### WHAT TO PRODUCE:
Having read the records, set them all down exactly as they appear.
(RECORDS TO USE)
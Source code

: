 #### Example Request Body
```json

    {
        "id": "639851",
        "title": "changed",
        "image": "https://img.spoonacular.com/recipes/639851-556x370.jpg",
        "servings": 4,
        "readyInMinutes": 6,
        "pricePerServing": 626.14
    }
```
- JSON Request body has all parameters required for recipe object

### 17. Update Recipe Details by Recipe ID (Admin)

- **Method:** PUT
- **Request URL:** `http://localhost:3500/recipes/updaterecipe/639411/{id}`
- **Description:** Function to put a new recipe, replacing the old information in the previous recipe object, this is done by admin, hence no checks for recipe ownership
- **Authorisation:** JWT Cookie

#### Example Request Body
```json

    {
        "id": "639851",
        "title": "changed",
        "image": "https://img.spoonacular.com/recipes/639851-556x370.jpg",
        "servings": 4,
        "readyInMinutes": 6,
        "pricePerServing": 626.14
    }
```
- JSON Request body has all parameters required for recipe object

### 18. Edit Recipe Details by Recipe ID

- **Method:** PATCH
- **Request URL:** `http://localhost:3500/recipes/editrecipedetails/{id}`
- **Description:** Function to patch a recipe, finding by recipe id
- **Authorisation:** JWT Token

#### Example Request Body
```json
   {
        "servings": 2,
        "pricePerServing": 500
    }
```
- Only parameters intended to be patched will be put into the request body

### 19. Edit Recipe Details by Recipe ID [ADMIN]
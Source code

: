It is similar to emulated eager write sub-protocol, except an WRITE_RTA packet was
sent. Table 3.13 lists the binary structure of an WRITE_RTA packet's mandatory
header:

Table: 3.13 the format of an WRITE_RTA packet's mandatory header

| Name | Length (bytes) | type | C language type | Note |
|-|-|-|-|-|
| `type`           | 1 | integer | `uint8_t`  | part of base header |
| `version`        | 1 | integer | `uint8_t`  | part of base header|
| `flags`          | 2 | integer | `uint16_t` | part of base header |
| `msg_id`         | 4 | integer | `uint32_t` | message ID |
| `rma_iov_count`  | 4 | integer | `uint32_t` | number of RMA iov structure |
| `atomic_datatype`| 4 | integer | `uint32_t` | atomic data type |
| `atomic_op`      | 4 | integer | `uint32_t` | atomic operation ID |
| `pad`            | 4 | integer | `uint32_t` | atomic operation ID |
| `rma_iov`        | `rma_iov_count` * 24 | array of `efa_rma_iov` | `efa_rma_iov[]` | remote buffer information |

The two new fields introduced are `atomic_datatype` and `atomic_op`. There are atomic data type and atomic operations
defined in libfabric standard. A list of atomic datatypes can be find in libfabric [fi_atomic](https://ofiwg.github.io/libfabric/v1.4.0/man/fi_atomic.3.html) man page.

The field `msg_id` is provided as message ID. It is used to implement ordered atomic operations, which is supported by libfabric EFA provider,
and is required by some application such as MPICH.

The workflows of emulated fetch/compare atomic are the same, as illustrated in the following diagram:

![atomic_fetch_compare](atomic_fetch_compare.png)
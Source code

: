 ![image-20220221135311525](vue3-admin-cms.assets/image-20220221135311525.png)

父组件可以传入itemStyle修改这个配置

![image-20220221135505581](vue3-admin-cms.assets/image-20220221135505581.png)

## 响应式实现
(End RECORDS TO USE)
### RESULT OF THIS EXERCISE:
Source code

: #### Example Request Body
```json

    {
        "id": "639851",
        "title": "changed",
        "image": "https://img.spoonacular.com/recipes/639851-556x370.jpg",
        "servings": 4,
        "readyInMinutes": 6,
        "pricePerServing": 626.14
    }
```
- JSON Request body has all parameters required for recipe object

### 17. Update Recipe Details by Recipe ID (Admin)

- **Method:** PUT
- **Request URL:** `http://localhost:3500/recipes/updaterecipe/639411/{id}`
- **Description:** Function to put a new recipe, replacing the old information in the previous recipe object, this is done by admin, hence no checks for recipe ownership
- **Authorisation:** JWT Cookie

#### Example Request Body
```json

    {
        "id": "639851",
        "title": "changed",
        "image": "https://img.spoonacular.com/recipes/639851-556x370.jpg",
        "servings": 4,
        "readyInMinutes": 6,
        "pricePerServing": 626.14
    }
```
- JSON Request body has all parameters required for recipe object

### 18. Edit Recipe Details by Recipe ID

- **Method:** PATCH
- **Request URL:** `http://localhost:3500/recipes/editrecipedetails/{id}`
- **Description:** Function to patch a recipe, finding by recipe id
- **Authorisation:** JWT Token

#### Example Request Body
```json
   {
        "servings": 2,
        "pricePerServing": 500
    }
```
- Only parameters intended to be patched will be put into the request body

### 19. Edit Recipe Details by Recipe ID [ADMIN]
Source code

:It is similar to emulated eager write sub-protocol, except an WRITE_RTA packet was
sent. Table 3.13 lists the binary structure of an WRITE_RTA packet's mandatory
header:

Table: 3.13 the format of an WRITE_RTA packet's mandatory header

| Name | Length (bytes) | type | C language type | Note |
|-|-|-|-|-|
| `type`           | 1 | integer | `uint8_t`  | part of base header |
| `version`        | 1 | integer | `uint8_t`  | part of base header|
| `flags`          | 2 | integer | `uint16_t` | part of base header |
| `msg_id`         | 4 | integer | `uint32_t` | message ID |
| `rma_iov_count`  | 4 | integer | `uint32_t` | number of RMA iov structure |
| `atomic_datatype`| 4 | integer | `uint32_t` | atomic data type |
| `atomic_op`      | 4 | integer | `uint32_t` | atomic operation ID |
| `pad`            | 4 | integer | `uint32_t` | atomic operation ID |
| `rma_iov`        | `rma_iov_count` * 24 | array of `efa_rma_iov` | `efa_rma_iov[]` | remote buffer information |

The two new fields introduced are `atomic_datatype` and `atomic_op`. There are atomic data type and atomic operations
defined in libfabric standard. A list of atomic datatypes can be find in libfabric [fi_atomic](https://ofiwg.github.io/libfabric/v1.4.0/man/fi_atomic.3.html) man page.

The field `msg_id` is provided as message ID. It is used to implement ordered atomic operations, which is supported by libfabric EFA provider,
and is required by some application such as MPICH.

The workflows of emulated fetch/compare atomic are the same, as illustrated in the following diagram:

![atomic_fetch_compare](atomic_fetch_compare.png)
Source code

: ![image-20220221135311525](vue3-admin-cms.assets/image-20220221135311525.png)

父组件可以传入itemStyle修改这个配置

![image-20220221135505581](vue3-admin-cms.assets/image-20220221135505581.png)

## 响应式实现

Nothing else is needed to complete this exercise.